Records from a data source
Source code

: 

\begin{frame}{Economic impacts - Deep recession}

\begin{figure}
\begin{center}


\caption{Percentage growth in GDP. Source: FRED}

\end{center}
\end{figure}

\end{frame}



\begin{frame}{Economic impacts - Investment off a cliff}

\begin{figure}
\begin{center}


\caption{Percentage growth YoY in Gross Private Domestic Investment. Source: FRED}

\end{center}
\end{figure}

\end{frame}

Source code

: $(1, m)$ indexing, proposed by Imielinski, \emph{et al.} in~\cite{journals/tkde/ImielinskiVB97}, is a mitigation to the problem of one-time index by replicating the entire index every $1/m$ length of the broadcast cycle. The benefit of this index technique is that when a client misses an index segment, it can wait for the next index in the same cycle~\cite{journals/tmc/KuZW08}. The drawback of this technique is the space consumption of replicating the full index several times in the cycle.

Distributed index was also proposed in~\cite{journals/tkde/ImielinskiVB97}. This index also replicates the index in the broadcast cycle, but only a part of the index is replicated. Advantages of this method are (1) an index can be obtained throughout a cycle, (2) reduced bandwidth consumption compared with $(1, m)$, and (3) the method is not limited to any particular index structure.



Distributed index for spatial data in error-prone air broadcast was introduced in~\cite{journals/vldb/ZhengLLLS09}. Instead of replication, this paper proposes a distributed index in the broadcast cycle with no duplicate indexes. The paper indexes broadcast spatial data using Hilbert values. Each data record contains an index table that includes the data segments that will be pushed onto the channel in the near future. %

==

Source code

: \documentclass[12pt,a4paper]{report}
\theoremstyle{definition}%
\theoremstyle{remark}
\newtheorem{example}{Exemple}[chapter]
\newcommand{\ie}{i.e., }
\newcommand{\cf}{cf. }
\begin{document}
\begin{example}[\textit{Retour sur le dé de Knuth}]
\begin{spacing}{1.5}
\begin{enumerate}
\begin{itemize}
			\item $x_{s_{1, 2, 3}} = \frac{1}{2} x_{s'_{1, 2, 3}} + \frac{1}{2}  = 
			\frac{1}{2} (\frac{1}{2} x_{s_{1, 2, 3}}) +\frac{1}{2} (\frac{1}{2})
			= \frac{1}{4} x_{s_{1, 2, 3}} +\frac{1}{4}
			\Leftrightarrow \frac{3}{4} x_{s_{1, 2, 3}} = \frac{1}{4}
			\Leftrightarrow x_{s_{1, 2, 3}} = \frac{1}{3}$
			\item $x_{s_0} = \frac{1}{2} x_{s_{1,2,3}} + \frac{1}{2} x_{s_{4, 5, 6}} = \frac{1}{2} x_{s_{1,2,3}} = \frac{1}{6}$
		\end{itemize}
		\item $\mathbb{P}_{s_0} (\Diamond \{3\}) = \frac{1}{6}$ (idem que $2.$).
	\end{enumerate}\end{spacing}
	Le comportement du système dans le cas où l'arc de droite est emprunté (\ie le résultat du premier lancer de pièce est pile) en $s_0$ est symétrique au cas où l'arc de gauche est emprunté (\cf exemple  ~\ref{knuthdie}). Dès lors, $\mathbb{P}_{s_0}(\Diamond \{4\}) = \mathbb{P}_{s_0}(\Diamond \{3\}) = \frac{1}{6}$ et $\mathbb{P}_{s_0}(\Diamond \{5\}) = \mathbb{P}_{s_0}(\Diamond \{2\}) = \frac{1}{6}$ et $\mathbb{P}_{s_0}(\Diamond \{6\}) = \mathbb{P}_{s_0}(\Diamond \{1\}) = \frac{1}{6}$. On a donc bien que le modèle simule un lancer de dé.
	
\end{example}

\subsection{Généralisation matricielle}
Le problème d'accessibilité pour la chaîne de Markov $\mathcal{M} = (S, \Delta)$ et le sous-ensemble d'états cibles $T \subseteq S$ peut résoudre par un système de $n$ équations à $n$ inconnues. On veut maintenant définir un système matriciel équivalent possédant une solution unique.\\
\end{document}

* * *

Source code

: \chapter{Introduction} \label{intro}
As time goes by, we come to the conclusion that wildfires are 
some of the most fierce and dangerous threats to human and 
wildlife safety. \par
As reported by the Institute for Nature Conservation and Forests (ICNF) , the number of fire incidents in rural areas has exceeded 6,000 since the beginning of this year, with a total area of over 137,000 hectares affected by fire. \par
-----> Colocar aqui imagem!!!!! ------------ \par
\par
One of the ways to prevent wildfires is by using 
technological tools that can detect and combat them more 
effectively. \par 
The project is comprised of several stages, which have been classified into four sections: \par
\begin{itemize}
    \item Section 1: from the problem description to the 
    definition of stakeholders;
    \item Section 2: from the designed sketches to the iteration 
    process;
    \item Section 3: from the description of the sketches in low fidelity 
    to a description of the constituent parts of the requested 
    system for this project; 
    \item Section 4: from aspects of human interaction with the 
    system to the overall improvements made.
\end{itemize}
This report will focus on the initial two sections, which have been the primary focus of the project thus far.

#### Directions for this task
Among the records above, only the lines between the line holding "The project is" and the line holding "This report will", inclusive, are to be output, exactly as written.

#### Task answer
The project is comprised of several stages, which have been classified into four sections: \par
\begin{itemize}
    \item Section 1: from the problem description to the 
    definition of stakeholders;
    \item Section 2: from the designed sketches to the iteration 
    process;
    \item Section 3: from the description of the sketches in low fidelity 
    to a description of the constituent parts of the requested 
    system for this project; 
    \item Section 4: from aspects of human interaction with the 
    system to the overall improvements made.
\end{itemize}
This report will focus on the initial two sections, which have been the primary focus of the project thus far.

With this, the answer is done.